Lenten Devotion: Friday, March 13

Psalm 95;  Psalm 69:1-38Psalm 73Genesis 43:1-151 Corinthians 7:1-9Mark 4:35-41

A Psalm of Asaph
For I envied the arrogant when I saw the prosperity of the wicked…
When I tried to understand all this, it troubled me deeply till I entered the sanctuary of God;
then I understood their final destiny.
Psalm 73

Asaph was an incredibly talented and pious man. His father, Berekiah, was a Doorkeeper to the Ark of the Covenant. King David, himself a superbly talented musician, selected Asaph to be one of three choirmasters for the four-thousand-strong tabernacle choir. He was a man of strong spiritual gifts and vocation, sharing them at the center of his society’s religious life. Asaph’s psalms were revered alongside Kind David’s by successive generations.

Yet Asaph was profoundly distraught. The beauty of his immediate world – the tabernacle – and of his personal work – his music – seemed overwhelmed by the injustice of a world where the sinful prospered. Perhaps King David’s egregious sin of covetousness and murder was the final straw that overwhelmed Asaph, as the moral fall of his benefactor and hero undermined his own spiritual moorings.

As his distress turns to despair, Asaph is tempted to abandon his moral coordinates – to accept the world’s judgments as the measure of happiness and success, in what would be a terrible moment of spiritual surrender: “This is what the wicked are like— always free of care, they go on amassing wealth. Surely in vain I have kept my heart pure and have washed my hands in innocence.” And so, what was wrong – sin – becomes desirable, and what was once understood as sin is now seen as a mark of success.

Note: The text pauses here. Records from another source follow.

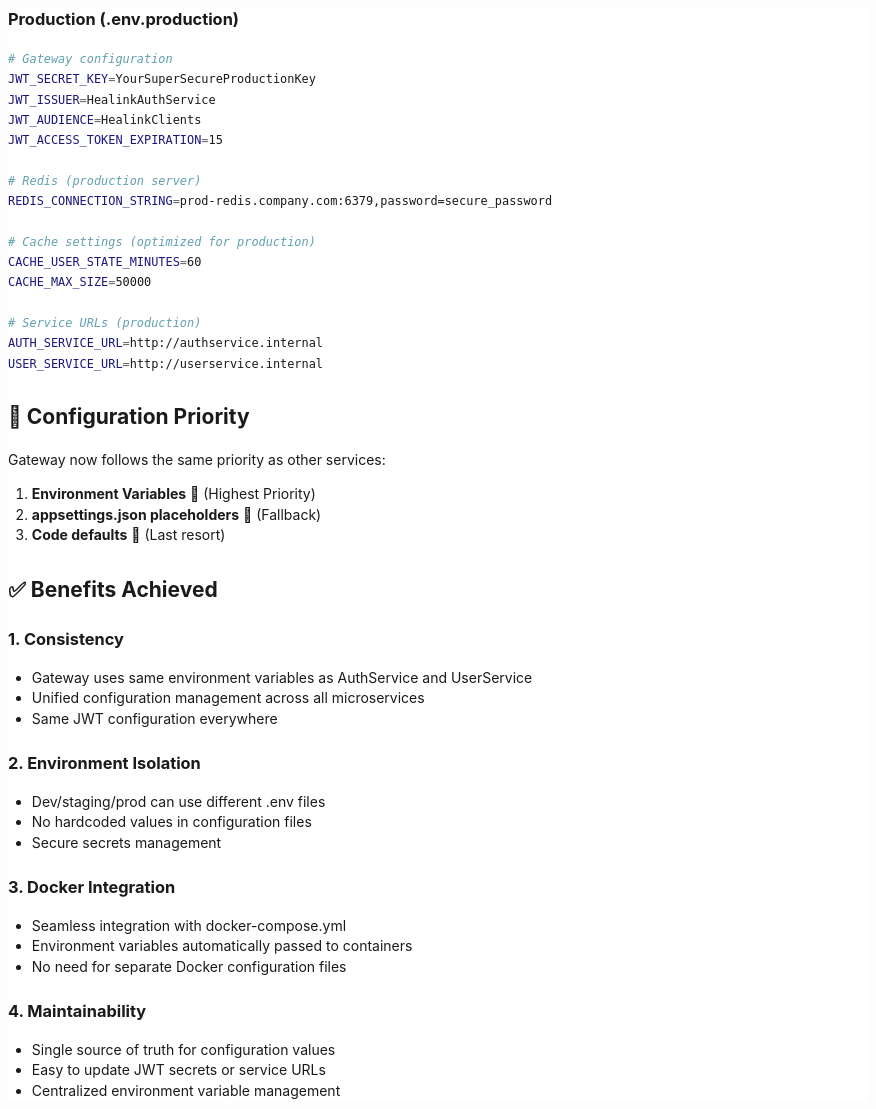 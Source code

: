 ### **Production (.env.production)**
```bash
# Gateway configuration
JWT_SECRET_KEY=YourSuperSecureProductionKey
JWT_ISSUER=HealinkAuthService
JWT_AUDIENCE=HealinkClients
JWT_ACCESS_TOKEN_EXPIRATION=15

# Redis (production server)
REDIS_CONNECTION_STRING=prod-redis.company.com:6379,password=secure_password

# Cache settings (optimized for production)
CACHE_USER_STATE_MINUTES=60
CACHE_MAX_SIZE=50000

# Service URLs (production)
AUTH_SERVICE_URL=http://authservice.internal
USER_SERVICE_URL=http://userservice.internal
```

## 🔄 Configuration Priority

Gateway now follows the same priority as other services:

1. **Environment Variables** 🥇 (Highest Priority)
2. **appsettings.json placeholders** 🥈 (Fallback)
3. **Code defaults** 🥉 (Last resort)

## ✅ Benefits Achieved

### **1. Consistency**
- Gateway uses same environment variables as AuthService and UserService
- Unified configuration management across all microservices
- Same JWT configuration everywhere

### **2. Environment Isolation**
- Dev/staging/prod can use different .env files
- No hardcoded values in configuration files
- Secure secrets management

### **3. Docker Integration**
- Seamless integration with docker-compose.yml
- Environment variables automatically passed to containers
- No need for separate Docker configuration files

### **4. Maintainability**
- Single source of truth for configuration values
- Easy to update JWT secrets or service URLs
- Centralized environment variable management
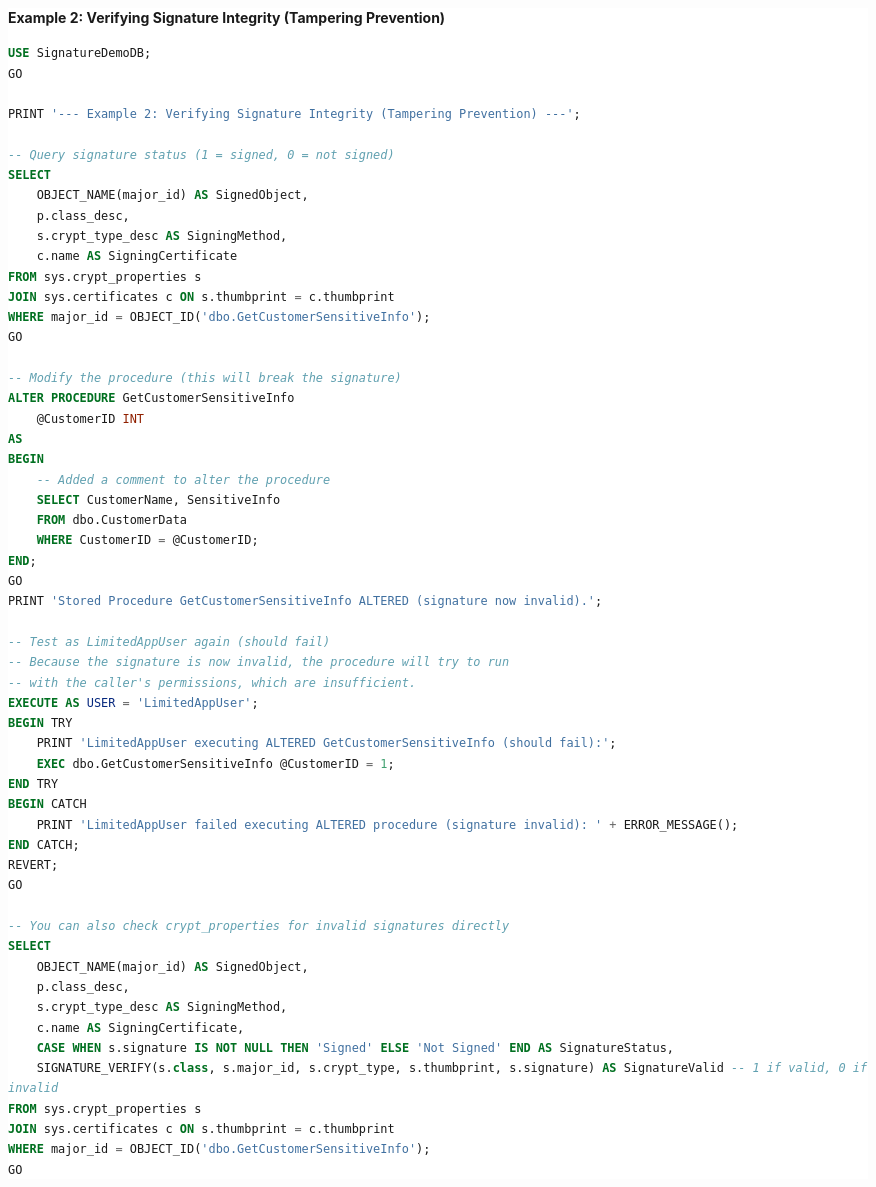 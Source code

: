 **Example 2: Verifying Signature Integrity (Tampering Prevention)**

```sql
USE SignatureDemoDB;
GO

PRINT '--- Example 2: Verifying Signature Integrity (Tampering Prevention) ---';

-- Query signature status (1 = signed, 0 = not signed)
SELECT
    OBJECT_NAME(major_id) AS SignedObject,
    p.class_desc,
    s.crypt_type_desc AS SigningMethod,
    c.name AS SigningCertificate
FROM sys.crypt_properties s
JOIN sys.certificates c ON s.thumbprint = c.thumbprint
WHERE major_id = OBJECT_ID('dbo.GetCustomerSensitiveInfo');
GO

-- Modify the procedure (this will break the signature)
ALTER PROCEDURE GetCustomerSensitiveInfo
    @CustomerID INT
AS
BEGIN
    -- Added a comment to alter the procedure
    SELECT CustomerName, SensitiveInfo
    FROM dbo.CustomerData
    WHERE CustomerID = @CustomerID;
END;
GO
PRINT 'Stored Procedure GetCustomerSensitiveInfo ALTERED (signature now invalid).';

-- Test as LimitedAppUser again (should fail)
-- Because the signature is now invalid, the procedure will try to run
-- with the caller's permissions, which are insufficient.
EXECUTE AS USER = 'LimitedAppUser';
BEGIN TRY
    PRINT 'LimitedAppUser executing ALTERED GetCustomerSensitiveInfo (should fail):';
    EXEC dbo.GetCustomerSensitiveInfo @CustomerID = 1;
END TRY
BEGIN CATCH
    PRINT 'LimitedAppUser failed executing ALTERED procedure (signature invalid): ' + ERROR_MESSAGE();
END CATCH;
REVERT;
GO

-- You can also check crypt_properties for invalid signatures directly
SELECT
    OBJECT_NAME(major_id) AS SignedObject,
    p.class_desc,
    s.crypt_type_desc AS SigningMethod,
    c.name AS SigningCertificate,
    CASE WHEN s.signature IS NOT NULL THEN 'Signed' ELSE 'Not Signed' END AS SignatureStatus,
    SIGNATURE_VERIFY(s.class, s.major_id, s.crypt_type, s.thumbprint, s.signature) AS SignatureValid -- 1 if valid, 0 if invalid
FROM sys.crypt_properties s
JOIN sys.certificates c ON s.thumbprint = c.thumbprint
WHERE major_id = OBJECT_ID('dbo.GetCustomerSensitiveInfo');
GO
```
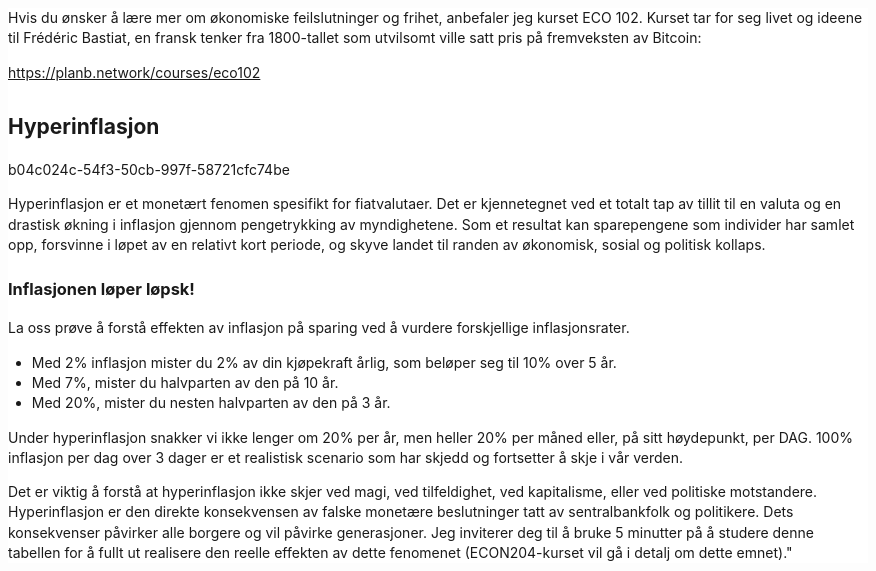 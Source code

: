 

Hvis du ønsker å lære mer om økonomiske feilslutninger og frihet, anbefaler jeg kurset ECO 102. Kurset tar for seg livet og ideene til Frédéric Bastiat, en fransk tenker fra 1800-tallet som utvilsomt ville satt pris på fremveksten av Bitcoin:

https://planb.network/courses/eco102

## Hyperinflasjon

<chapterId>b04c024c-54f3-50cb-997f-58721cfc74be</chapterId>

Hyperinflasjon er et monetært fenomen spesifikt for fiatvalutaer. Det er kjennetegnet ved et totalt tap av tillit til en valuta og en drastisk økning i inflasjon gjennom pengetrykking av myndighetene. Som et resultat kan sparepengene som individer har samlet opp, forsvinne i løpet av en relativt kort periode, og skyve landet til randen av økonomisk, sosial og politisk kollaps.

### Inflasjonen løper løpsk!

La oss prøve å forstå effekten av inflasjon på sparing ved å vurdere forskjellige inflasjonsrater.

- Med 2% inflasjon mister du 2% av din kjøpekraft årlig, som beløper seg til 10% over 5 år.
- Med 7%, mister du halvparten av den på 10 år.
- Med 20%, mister du nesten halvparten av den på 3 år.

Under hyperinflasjon snakker vi ikke lenger om 20% per år, men heller 20% per måned eller, på sitt høydepunkt, per DAG. 100% inflasjon per dag over 3 dager er et realistisk scenario som har skjedd og fortsetter å skje i vår verden.

Det er viktig å forstå at hyperinflasjon ikke skjer ved magi, ved tilfeldighet, ved kapitalisme, eller ved politiske motstandere. Hyperinflasjon er den direkte konsekvensen av falske monetære beslutninger tatt av sentralbankfolk og politikere. Dets konsekvenser påvirker alle borgere og vil påvirke generasjoner. Jeg inviterer deg til å bruke 5 minutter på å studere denne tabellen for å fullt ut realisere den reelle effekten av dette fenomenet (ECON204-kurset vil gå i detalj om dette emnet)."
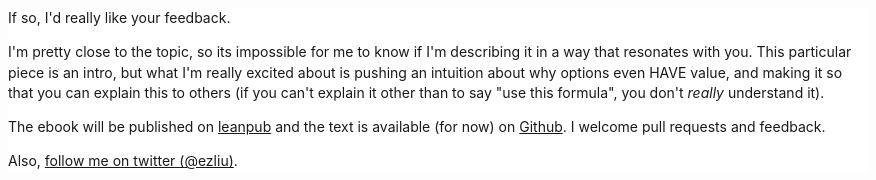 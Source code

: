If so, I'd really like your feedback.

I'm pretty close to the topic, so its impossible for me to know if I'm describing it
in a way that resonates with you.  This particular piece is an intro, but what I'm
really excited about is pushing an intuition about why options even HAVE value, and
making it so that you can explain this to others (if you can't explain it other than
to say "use this formula", you don't _really_ understand it).

The ebook will be published on [leanpub](https://leanpub.com/options) and the text is available
(for now) on [Github](https://github.com/ezl/optionsbook/blob/master/random_walks.txt). I welcome pull requests and feedback.

Also, [follow me on twitter (@ezliu)](http://twitter.com/ezliu).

Which one of us has not found ourselves at a similar place? Our hyper-connected, AI-enhanced world barrages us with images of ‘success’ based on money, power, and skin-deep image, personally tailored by social media algorithms to our own proclivities. We are told that gratifying our own urges is the new moral good, under the guise of ‘being true to ourselves.’ Rejecting sinful desires is a quaint anachronism at best, dangerous repressiveness at worst – rather than a necessary part of discerning and following God’s will for us. Fortunately for Asaph, God’s grace shows forth in two powerful moments, diverting him from the terrible path of spiritual surrender, when he enters God’s sanctuary and understands the destiny of those who depart from God’s ways.